Weeks later, my bones hadn’t healed very well.
An X-ray showed they were slightly out of alignment.
They wondered: had I been clumsy again?
More treatment. More time.
Over time the body recovered. The nervous system remembered.
It sat inside. Visceral. Unspoken.
My visit was a snapshot in time. It wasn’t just happening to me. I wasn’t special. I wasn’t targeted.
I doubt I never crossed their minds again.
What was clear, even at that young age, was this:
We were tasks, not people.
This isn’t about knocking the NHS, even in the 80s. The tasks here involved the care of children. It feels more visceral. But this is a familiar story, across industries.
I’ve seen the same pattern, in different industries, in different countries. It’s human.
Often, it starts simply.
Not knowing to look.
Not taking time to see.
How many organisations lose sight of their purpose, the reason they exist?
How many drift into a cycle of tasks and day-to-day operational rhythm, losing sight of what matters?
How often do performance measures become proxies, cold to the messy human reality people feel? Driving unintended behaviours?
You get what you measure. It may not be what you intend.
What was it about the way things were organised on this ward that made people look for agency, for power or control over others?

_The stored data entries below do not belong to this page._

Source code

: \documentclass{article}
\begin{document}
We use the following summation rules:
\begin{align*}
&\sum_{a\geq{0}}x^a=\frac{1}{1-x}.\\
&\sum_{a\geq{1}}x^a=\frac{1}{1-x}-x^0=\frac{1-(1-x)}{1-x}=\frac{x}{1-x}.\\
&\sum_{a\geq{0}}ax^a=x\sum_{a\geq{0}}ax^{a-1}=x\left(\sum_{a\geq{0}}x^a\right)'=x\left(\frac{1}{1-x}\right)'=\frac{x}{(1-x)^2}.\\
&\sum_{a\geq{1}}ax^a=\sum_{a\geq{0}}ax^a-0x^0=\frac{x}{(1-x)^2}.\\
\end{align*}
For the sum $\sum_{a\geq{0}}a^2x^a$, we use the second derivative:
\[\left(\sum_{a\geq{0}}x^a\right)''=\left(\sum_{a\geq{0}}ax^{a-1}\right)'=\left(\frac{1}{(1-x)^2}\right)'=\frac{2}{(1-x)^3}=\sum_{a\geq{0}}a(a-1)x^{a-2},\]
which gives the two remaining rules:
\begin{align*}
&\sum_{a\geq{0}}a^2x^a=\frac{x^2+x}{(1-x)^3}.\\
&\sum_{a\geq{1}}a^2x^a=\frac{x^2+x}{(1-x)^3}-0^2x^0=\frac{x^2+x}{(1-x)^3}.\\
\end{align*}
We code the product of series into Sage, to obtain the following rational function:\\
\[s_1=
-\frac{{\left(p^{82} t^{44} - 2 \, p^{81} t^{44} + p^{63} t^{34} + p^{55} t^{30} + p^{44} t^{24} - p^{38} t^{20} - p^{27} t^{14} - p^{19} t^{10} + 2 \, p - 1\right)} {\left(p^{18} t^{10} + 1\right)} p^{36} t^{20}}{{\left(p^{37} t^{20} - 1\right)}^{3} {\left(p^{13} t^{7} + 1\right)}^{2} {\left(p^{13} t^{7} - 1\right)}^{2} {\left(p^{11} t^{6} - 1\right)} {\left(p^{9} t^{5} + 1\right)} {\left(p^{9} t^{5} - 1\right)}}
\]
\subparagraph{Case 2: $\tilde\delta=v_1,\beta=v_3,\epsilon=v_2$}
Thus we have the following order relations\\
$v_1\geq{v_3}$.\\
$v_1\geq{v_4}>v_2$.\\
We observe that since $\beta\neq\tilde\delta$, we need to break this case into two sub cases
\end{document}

This matters. For strategic delivery. For resilience. For connection. It shapes whether people act in ways that connect to purpose or merely finish tasks.
What about the leaders?
Real leadership means seeing what's happening, not just what you want to see.
It means creating cultures where people feel safe, seen, and valued, not just processed through a system.

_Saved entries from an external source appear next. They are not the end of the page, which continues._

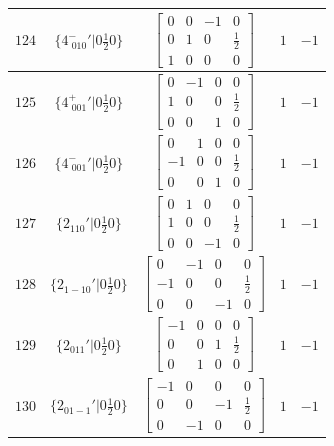 \documentclass[fleqn,8pt]{jsarticle}
\begin{document}
\begin{longtable}{ccccc}
$ 124 $ & $ \{4^{-}_{\,\,010}{}'|0 \frac{1}{2} 0\} $ & $ \begin{bmatrix} 0 & 0 & -1 & 0 \\ 0 & 1 & 0 & \frac{1}{2} \\ 1 & 0 & 0 & 0 \end{bmatrix} $ & $ 1 $ & $ -1 $ \\ \hline
$ 125 $ & $ \{4^{+}_{\,\,001}{}'|0 \frac{1}{2} 0\} $ & $ \begin{bmatrix} 0 & -1 & 0 & 0 \\ 1 & 0 & 0 & \frac{1}{2} \\ 0 & 0 & 1 & 0 \end{bmatrix} $ & $ 1 $ & $ -1 $ \\ \hline
$ 126 $ & $ \{4^{-}_{\,\,001}{}'|0 \frac{1}{2} 0\} $ & $ \begin{bmatrix} 0 & 1 & 0 & 0 \\ -1 & 0 & 0 & \frac{1}{2} \\ 0 & 0 & 1 & 0 \end{bmatrix} $ & $ 1 $ & $ -1 $ \\ \hline
$ 127 $ & $ \{2{}_{110}{}'|0 \frac{1}{2} 0\} $ & $ \begin{bmatrix} 0 & 1 & 0 & 0 \\ 1 & 0 & 0 & \frac{1}{2} \\ 0 & 0 & -1 & 0 \end{bmatrix} $ & $ 1 $ & $ -1 $ \\ \hline
$ 128 $ & $ \{2{}_{1-10}{}'|0 \frac{1}{2} 0\} $ & $ \begin{bmatrix} 0 & -1 & 0 & 0 \\ -1 & 0 & 0 & \frac{1}{2} \\ 0 & 0 & -1 & 0 \end{bmatrix} $ & $ 1 $ & $ -1 $ \\ \hline
$ 129 $ & $ \{2{}_{011}{}'|0 \frac{1}{2} 0\} $ & $ \begin{bmatrix} -1 & 0 & 0 & 0 \\ 0 & 0 & 1 & \frac{1}{2} \\ 0 & 1 & 0 & 0 \end{bmatrix} $ & $ 1 $ & $ -1 $ \\ \hline
$ 130 $ & $ \{2{}_{01-1}{}'|0 \frac{1}{2} 0\} $ & $ \begin{bmatrix} -1 & 0 & 0 & 0 \\ 0 & 0 & -1 & \frac{1}{2} \\ 0 & -1 & 0 & 0 \end{bmatrix} $ & $ 1 $ & $ -1 $ \\ \hline

\end{longtable}
\end{document}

Even so, the individuals involved were adults and had agency.
What happened to these people, that they had disengaged from the room in front of them?
Caught in their heads. Stuck in task mode. Unable to see the impact they were having. A primal contempt written on their faces, unknown to them, though even a child could see it.
A wake-up call.
How many of us, head down, leave a path of destruction we’ve become unaware of, just like those nurses in the 80s?
If we don’t take time to notice, we rarely see the shadow we cast through the systems we create.
Whatever level of role we hold in an organisation.
My conclusion?
While doing the work, don’t lose the reason for it.
Or yourself.
The discipline is to stay human. The ambition is to do something that matters.